> [Try it]: Reproduce the records below exactly, but only between the lines holding "### <!-- 1 -->🐛 Bugs fixed" and "- *(cliff)* Trying", inclusive.

▶

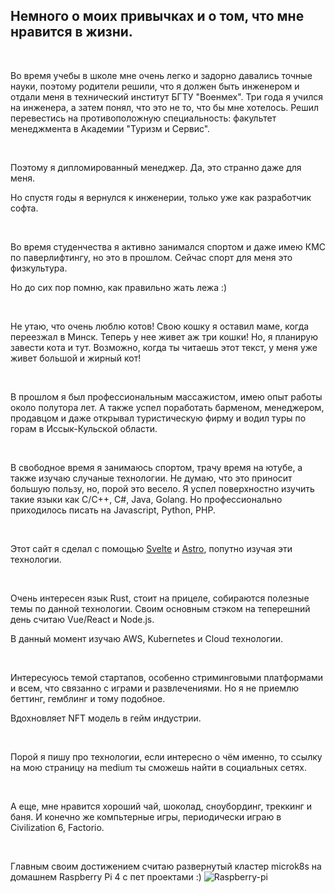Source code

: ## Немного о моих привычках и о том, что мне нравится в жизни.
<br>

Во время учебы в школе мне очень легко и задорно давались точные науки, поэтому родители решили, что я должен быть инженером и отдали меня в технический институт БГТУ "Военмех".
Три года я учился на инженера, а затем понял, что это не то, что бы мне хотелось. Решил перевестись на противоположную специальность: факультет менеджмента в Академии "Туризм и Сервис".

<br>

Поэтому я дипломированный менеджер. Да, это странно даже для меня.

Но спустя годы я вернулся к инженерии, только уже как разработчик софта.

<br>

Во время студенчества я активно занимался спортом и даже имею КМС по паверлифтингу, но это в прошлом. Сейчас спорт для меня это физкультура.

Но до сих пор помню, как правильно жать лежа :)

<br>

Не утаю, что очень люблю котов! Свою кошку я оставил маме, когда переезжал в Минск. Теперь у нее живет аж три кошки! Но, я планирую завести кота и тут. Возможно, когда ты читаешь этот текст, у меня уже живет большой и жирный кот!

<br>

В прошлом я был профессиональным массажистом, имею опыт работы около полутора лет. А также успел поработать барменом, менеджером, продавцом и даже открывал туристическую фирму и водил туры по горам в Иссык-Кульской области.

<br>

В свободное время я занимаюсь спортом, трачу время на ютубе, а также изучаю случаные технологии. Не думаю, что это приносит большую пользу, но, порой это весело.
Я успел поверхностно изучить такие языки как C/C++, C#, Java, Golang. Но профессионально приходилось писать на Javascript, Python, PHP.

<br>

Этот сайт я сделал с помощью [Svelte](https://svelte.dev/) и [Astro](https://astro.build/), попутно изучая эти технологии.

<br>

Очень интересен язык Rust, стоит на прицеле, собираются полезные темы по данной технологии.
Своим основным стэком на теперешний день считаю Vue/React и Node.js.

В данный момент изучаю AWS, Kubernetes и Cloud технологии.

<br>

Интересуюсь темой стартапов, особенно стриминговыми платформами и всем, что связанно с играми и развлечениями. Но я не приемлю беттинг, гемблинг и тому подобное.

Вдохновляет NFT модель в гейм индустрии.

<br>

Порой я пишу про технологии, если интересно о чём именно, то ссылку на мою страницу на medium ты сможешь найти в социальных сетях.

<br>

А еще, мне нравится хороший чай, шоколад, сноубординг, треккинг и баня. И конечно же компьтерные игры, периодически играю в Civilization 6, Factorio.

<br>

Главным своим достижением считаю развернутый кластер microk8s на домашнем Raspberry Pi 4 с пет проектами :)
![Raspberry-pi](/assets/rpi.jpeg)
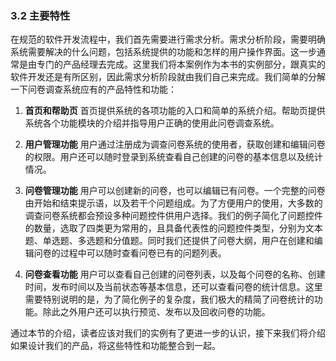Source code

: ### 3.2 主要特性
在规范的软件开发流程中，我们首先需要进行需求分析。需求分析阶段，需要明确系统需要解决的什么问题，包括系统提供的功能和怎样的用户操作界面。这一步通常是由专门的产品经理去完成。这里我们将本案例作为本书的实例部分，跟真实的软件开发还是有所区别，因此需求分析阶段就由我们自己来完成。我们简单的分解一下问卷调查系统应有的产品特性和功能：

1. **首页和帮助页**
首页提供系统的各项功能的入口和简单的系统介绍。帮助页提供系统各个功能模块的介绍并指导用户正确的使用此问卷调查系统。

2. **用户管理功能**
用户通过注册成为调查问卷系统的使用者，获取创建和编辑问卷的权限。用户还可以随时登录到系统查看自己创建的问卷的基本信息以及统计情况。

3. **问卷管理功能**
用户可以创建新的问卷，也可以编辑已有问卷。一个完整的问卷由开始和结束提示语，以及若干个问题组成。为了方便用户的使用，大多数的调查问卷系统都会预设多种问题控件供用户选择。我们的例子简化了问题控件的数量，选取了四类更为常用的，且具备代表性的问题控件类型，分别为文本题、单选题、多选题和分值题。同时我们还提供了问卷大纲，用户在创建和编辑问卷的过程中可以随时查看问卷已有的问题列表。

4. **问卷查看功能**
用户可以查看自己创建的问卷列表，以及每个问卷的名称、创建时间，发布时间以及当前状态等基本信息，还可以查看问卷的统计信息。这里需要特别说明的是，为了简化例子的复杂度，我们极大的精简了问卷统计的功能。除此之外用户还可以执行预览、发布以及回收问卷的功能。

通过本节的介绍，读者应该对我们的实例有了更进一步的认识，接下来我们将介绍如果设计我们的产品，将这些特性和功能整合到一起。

◀
▶

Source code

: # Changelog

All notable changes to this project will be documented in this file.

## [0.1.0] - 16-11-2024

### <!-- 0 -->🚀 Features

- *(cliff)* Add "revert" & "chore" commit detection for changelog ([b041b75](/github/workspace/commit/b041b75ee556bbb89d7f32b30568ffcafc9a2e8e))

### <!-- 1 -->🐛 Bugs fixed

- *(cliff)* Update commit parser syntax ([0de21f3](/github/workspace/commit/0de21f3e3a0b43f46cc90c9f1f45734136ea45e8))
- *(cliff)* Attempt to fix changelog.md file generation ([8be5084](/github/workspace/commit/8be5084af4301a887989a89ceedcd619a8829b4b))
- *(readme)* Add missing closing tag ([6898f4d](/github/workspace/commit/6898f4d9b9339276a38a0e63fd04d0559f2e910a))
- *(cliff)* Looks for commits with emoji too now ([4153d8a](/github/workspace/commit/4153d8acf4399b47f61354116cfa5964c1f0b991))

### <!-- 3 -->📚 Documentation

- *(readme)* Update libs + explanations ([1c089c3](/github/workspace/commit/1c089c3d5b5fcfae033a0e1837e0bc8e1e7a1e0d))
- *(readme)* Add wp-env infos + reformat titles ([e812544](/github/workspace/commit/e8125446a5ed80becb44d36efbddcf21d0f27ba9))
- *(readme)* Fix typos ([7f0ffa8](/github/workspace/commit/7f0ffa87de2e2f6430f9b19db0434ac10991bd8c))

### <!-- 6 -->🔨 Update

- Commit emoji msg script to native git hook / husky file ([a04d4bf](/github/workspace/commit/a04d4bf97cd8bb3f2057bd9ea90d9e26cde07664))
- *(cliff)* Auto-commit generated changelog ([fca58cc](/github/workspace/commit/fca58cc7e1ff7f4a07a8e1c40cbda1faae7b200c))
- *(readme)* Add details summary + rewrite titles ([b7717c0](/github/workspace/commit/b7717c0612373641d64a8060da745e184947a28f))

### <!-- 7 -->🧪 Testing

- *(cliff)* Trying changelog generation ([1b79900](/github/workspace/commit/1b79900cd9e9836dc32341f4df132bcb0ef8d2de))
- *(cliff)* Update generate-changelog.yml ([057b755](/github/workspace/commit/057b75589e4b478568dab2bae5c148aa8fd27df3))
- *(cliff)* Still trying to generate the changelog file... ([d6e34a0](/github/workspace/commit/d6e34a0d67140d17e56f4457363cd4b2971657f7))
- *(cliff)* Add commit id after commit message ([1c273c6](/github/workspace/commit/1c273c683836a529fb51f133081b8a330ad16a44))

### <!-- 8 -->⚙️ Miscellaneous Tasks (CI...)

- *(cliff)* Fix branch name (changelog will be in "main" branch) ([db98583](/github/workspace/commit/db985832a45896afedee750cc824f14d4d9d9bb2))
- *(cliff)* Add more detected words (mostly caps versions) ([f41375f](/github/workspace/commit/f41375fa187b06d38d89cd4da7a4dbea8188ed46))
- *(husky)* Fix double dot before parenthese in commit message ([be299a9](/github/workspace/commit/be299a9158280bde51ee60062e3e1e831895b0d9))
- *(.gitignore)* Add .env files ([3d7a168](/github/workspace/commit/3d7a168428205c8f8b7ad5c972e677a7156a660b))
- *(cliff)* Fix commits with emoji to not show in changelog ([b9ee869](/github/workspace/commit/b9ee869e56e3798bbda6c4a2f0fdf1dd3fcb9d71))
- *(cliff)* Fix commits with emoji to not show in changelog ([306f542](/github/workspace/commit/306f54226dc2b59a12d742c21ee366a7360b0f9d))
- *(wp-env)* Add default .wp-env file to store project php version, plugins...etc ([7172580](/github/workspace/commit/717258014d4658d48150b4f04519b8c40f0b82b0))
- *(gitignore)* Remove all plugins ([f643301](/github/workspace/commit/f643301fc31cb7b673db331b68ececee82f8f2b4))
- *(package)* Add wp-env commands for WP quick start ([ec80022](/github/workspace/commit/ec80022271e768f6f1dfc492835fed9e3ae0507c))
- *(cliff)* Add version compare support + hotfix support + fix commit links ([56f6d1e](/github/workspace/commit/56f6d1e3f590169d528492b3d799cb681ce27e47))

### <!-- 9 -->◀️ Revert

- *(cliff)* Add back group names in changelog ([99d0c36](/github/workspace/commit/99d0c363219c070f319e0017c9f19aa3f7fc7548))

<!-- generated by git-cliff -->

◀

> [Result of the task]:
### <!-- 1 -->🐛 Bugs fixed

- *(cliff)* Update commit parser syntax ([0de21f3](/github/workspace/commit/0de21f3e3a0b43f46cc90c9f1f45734136ea45e8))
- *(cliff)* Attempt to fix changelog.md file generation ([8be5084](/github/workspace/commit/8be5084af4301a887989a89ceedcd619a8829b4b))
- *(readme)* Add missing closing tag ([6898f4d](/github/workspace/commit/6898f4d9b9339276a38a0e63fd04d0559f2e910a))
- *(cliff)* Looks for commits with emoji too now ([4153d8a](/github/workspace/commit/4153d8acf4399b47f61354116cfa5964c1f0b991))

### <!-- 3 -->📚 Documentation

- *(readme)* Update libs + explanations ([1c089c3](/github/workspace/commit/1c089c3d5b5fcfae033a0e1837e0bc8e1e7a1e0d))
- *(readme)* Add wp-env infos + reformat titles ([e812544](/github/workspace/commit/e8125446a5ed80becb44d36efbddcf21d0f27ba9))
- *(readme)* Fix typos ([7f0ffa8](/github/workspace/commit/7f0ffa87de2e2f6430f9b19db0434ac10991bd8c))

### <!-- 6 -->🔨 Update

- Commit emoji msg script to native git hook / husky file ([a04d4bf](/github/workspace/commit/a04d4bf97cd8bb3f2057bd9ea90d9e26cde07664))
- *(cliff)* Auto-commit generated changelog ([fca58cc](/github/workspace/commit/fca58cc7e1ff7f4a07a8e1c40cbda1faae7b200c))
- *(readme)* Add details summary + rewrite titles ([b7717c0](/github/workspace/commit/b7717c0612373641d64a8060da745e184947a28f))

### <!-- 7 -->🧪 Testing

- *(cliff)* Trying changelog generation ([1b79900](/github/workspace/commit/1b79900cd9e9836dc32341f4df132bcb0ef8d2de))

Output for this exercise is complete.